研究課題
本年度はMuse細胞移植の脳深部白質梗塞に対する有効性試験、およびMuse細胞の作用メカニズム解明を中心に研究を推進した。前年度に確立した脳深部白質梗塞モデル(Brain Res., 2015)を用いて、脳梗塞発症2週間後に定位的なMuse細胞/ 間葉系幹細胞移植(脳梗塞周囲)を行い、corner test/ cylinder testを用いた行動学的評価を前年度と同様に行った。脳梗塞発症12週後の段階で、PBS群/ 間葉系幹細胞移植群と比較し、Muse細胞移植群で統計学的に有意な行動学的改善が再確認された。一方で、梗塞巣の体積に関しては、統計学的に有意な縮小効果を認めなかった。組織学的検討により、移植したMuse細胞は主に神経細胞に分化し、脳梗塞周囲に生着していることが確認された。さらに、順行性神経路標識法を用いたところ、脳梗塞によって断裂した神経連絡が、Muse細胞移植群では有意に回復していることが分かった。移植したMuse細胞を選択的移植細胞排除法により除去すると、Muse細胞の移植効果は完全に消失した。以上の結果から、Muse細胞は断裂した深部白質を再建することにより治療効果をもたらすことが解明された。また、Muse細胞移植の有効性について、再確認することができた。
2: おおむね順調に進展している
当初の予定通り、脳深部白質梗塞のマウスモデルに対するMuse細胞移植の治療効果および作用メカニズムについて明らかにすることができた。また、間葉系幹細胞と比較して、Muse細胞移植の優越性を証明することができ、順調に研究計画は遂行されていると考える。

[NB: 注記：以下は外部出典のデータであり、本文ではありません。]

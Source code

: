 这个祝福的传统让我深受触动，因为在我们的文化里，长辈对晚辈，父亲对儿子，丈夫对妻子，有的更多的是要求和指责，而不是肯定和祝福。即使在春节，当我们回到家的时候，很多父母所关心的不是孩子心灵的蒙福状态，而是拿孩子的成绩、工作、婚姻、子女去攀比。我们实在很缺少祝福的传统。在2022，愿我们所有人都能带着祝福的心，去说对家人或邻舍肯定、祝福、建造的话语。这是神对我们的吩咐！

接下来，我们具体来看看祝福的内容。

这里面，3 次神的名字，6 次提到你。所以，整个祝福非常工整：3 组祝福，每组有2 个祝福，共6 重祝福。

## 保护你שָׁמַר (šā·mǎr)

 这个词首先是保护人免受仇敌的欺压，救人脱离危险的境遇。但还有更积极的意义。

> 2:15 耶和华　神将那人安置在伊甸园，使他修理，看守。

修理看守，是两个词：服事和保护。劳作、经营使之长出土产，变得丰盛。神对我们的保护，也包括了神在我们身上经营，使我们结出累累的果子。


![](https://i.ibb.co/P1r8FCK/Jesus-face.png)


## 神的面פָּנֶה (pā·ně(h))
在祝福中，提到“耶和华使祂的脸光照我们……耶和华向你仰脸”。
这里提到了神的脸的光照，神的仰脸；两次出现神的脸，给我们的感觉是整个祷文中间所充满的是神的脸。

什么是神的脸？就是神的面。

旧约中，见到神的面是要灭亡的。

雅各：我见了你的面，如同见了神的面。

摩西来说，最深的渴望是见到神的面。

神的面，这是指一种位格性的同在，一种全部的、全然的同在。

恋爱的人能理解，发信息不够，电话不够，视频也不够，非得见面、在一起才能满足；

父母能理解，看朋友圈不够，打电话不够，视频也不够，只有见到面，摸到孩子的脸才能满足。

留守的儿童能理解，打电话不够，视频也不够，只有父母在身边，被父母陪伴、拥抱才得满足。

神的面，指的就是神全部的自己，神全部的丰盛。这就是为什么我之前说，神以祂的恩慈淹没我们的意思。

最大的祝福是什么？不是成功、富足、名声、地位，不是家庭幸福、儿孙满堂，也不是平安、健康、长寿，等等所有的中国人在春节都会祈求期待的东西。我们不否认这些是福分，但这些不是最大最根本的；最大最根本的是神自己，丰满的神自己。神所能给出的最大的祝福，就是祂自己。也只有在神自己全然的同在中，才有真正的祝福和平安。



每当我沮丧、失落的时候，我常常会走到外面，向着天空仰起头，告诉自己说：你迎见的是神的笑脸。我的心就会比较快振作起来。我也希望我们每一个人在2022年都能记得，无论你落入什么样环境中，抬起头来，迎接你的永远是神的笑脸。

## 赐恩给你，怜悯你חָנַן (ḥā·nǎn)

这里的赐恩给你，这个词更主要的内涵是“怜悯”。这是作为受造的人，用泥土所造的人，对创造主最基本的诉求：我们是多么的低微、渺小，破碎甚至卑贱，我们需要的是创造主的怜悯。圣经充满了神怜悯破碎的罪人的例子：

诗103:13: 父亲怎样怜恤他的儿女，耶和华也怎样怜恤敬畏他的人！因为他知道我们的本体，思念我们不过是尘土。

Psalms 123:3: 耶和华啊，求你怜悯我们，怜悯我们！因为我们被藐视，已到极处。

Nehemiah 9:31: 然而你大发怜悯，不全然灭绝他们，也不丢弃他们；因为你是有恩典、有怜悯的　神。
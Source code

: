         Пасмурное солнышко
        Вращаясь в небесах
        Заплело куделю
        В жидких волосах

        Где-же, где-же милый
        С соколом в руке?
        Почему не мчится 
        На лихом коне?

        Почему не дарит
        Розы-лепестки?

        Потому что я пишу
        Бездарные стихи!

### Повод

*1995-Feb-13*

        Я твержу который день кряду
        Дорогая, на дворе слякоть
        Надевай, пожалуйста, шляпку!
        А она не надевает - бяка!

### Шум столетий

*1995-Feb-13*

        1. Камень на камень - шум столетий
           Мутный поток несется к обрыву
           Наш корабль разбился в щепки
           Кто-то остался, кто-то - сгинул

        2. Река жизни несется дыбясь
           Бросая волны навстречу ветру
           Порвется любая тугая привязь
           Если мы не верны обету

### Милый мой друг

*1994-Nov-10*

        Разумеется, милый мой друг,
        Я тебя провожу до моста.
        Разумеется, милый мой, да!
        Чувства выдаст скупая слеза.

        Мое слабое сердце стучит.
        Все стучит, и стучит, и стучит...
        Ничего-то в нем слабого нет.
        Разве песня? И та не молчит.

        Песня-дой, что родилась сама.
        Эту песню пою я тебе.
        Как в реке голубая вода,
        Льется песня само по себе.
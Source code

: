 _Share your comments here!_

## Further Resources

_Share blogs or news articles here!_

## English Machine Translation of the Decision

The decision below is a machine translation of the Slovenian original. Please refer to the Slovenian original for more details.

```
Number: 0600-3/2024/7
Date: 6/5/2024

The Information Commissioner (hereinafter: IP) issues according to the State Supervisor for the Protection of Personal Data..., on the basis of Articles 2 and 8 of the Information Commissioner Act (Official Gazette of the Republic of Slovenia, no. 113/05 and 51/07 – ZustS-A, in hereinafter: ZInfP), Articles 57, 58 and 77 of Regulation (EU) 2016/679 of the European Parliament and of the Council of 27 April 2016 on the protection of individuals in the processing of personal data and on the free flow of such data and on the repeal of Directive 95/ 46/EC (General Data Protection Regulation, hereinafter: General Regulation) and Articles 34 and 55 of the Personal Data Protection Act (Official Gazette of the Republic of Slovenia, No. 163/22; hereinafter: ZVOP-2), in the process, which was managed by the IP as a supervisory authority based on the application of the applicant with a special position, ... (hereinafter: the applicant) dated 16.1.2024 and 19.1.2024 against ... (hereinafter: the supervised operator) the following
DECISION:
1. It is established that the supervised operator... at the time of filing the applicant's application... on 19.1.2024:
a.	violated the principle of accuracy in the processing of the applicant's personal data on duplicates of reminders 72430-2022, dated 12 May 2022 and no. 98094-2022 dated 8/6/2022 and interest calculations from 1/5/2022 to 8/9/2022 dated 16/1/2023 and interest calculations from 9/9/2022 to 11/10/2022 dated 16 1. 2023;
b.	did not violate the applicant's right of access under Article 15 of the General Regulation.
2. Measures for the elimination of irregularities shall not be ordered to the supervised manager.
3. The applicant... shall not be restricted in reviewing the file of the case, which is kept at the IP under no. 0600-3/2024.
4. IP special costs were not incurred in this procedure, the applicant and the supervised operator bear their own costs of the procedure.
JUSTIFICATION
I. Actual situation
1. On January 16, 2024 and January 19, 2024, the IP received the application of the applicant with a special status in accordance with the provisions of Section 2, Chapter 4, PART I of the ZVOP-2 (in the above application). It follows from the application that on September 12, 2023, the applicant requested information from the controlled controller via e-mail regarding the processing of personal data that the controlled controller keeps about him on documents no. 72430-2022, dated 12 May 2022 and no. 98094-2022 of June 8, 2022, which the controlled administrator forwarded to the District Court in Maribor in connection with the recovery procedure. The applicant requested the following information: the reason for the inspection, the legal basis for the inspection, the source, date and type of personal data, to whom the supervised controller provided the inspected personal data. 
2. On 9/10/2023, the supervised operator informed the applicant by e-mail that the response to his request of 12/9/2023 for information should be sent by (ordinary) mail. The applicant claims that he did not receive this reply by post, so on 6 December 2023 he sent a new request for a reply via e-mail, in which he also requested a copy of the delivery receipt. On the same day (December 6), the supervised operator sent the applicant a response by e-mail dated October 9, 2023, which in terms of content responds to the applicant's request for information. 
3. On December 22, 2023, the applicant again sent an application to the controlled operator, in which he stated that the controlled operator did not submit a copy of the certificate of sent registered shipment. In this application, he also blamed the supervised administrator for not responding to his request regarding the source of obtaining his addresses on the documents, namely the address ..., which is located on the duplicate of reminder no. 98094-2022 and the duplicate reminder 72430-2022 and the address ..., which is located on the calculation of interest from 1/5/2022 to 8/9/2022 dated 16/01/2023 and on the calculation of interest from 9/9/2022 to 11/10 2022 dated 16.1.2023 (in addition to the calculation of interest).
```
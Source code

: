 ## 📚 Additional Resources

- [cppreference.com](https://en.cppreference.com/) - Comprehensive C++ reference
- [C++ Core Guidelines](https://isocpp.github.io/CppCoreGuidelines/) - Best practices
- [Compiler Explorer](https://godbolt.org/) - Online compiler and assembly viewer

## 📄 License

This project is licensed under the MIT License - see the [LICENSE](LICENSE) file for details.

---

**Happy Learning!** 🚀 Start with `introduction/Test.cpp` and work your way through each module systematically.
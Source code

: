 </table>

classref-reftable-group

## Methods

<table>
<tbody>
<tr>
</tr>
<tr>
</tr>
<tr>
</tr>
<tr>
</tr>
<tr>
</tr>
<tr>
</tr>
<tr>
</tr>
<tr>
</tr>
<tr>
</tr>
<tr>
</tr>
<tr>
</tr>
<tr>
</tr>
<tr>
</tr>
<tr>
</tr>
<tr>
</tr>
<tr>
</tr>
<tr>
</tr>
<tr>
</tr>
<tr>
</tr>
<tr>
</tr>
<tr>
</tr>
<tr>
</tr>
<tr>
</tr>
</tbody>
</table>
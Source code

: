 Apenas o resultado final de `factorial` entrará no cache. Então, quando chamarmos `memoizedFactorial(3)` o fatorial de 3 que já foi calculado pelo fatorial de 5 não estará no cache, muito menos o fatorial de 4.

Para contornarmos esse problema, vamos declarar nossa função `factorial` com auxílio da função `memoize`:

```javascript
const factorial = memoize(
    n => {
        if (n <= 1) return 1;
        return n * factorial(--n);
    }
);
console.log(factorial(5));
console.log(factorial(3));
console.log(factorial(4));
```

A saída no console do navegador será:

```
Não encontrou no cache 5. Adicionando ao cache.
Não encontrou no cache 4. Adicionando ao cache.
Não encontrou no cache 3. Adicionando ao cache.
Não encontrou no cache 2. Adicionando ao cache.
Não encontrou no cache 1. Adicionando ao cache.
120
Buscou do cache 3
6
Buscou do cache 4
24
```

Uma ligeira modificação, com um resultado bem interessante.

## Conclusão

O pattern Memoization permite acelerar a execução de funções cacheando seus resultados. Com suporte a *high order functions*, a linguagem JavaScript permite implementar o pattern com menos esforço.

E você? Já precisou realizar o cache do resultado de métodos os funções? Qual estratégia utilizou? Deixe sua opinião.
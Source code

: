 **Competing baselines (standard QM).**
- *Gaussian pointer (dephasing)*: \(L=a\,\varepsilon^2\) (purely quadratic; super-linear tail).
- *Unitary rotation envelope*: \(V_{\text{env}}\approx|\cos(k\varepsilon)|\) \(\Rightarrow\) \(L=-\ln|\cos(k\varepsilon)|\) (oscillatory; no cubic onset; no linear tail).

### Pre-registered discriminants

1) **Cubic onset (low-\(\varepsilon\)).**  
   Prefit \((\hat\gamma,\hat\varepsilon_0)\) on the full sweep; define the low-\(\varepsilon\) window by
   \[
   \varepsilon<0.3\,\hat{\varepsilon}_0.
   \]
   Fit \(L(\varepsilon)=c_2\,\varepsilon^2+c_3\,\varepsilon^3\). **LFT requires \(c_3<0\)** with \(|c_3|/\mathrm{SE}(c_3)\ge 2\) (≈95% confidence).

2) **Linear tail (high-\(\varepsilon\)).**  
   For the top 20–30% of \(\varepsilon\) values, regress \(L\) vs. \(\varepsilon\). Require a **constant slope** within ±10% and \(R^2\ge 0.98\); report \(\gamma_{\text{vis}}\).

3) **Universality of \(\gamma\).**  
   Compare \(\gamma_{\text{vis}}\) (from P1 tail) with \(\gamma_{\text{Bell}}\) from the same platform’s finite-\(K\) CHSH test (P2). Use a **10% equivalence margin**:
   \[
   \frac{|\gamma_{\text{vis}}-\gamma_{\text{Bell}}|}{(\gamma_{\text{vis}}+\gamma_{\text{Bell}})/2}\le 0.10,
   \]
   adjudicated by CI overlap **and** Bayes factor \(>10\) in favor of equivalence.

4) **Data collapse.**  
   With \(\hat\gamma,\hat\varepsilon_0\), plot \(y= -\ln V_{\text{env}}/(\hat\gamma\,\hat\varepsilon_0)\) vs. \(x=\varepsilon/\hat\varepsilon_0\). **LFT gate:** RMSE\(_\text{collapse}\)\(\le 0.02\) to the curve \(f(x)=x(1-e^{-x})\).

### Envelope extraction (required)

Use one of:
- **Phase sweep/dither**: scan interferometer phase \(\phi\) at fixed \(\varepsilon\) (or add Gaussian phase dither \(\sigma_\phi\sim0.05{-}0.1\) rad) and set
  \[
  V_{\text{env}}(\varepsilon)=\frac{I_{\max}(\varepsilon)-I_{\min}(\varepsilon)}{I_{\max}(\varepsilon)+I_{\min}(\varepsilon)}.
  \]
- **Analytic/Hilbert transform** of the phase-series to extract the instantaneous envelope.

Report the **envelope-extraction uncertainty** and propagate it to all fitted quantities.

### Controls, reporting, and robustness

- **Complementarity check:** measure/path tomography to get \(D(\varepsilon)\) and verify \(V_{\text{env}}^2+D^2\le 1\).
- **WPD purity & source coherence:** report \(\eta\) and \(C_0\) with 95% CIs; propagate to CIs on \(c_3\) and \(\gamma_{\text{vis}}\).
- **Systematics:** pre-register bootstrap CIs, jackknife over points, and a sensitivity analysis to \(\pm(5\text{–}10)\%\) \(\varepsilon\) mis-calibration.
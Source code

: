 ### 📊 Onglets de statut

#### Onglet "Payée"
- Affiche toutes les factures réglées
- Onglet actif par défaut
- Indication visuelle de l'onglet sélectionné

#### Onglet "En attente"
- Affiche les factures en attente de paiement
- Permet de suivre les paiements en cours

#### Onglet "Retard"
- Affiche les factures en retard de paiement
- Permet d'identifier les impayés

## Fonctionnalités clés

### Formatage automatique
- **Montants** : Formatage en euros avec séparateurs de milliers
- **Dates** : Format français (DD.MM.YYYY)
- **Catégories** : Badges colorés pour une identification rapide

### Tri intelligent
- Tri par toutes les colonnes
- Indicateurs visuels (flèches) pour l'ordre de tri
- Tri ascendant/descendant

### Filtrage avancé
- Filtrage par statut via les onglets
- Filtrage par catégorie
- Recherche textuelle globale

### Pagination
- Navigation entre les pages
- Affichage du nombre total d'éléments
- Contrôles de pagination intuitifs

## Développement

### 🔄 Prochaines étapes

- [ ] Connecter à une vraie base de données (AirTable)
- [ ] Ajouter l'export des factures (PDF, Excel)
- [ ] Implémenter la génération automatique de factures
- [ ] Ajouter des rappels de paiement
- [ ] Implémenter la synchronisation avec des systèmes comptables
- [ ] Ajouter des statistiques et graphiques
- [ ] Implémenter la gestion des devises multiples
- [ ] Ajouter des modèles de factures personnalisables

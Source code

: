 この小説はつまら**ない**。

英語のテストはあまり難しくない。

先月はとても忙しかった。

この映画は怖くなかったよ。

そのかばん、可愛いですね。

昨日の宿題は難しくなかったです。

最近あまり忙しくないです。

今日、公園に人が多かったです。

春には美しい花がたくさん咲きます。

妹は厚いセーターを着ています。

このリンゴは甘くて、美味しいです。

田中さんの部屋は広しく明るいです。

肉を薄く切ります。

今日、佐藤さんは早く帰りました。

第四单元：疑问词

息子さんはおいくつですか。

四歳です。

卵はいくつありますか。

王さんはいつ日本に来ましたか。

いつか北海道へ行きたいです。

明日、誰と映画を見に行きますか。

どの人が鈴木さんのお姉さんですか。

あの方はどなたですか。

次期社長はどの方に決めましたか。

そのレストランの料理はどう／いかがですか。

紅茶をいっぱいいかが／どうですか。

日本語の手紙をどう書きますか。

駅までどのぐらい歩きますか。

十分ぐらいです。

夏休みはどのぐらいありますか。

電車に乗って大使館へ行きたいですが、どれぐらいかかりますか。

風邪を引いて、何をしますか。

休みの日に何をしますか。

来年度は、(1)Muse細胞移植の作用メカニズムの更なる解明、(2)Muse細胞移植の安全性試験、の2点を中心に研究を推進する予定である。作用メカニズム解明では、パッチクランプ法を用いて、電気生理学的な白質線維再建について検証を行う。Muse細胞安全性試験では、移植1年後のマウス脳切片に対して組織学的検討を行い、移植細胞による腫瘍形成の有無等について確認する。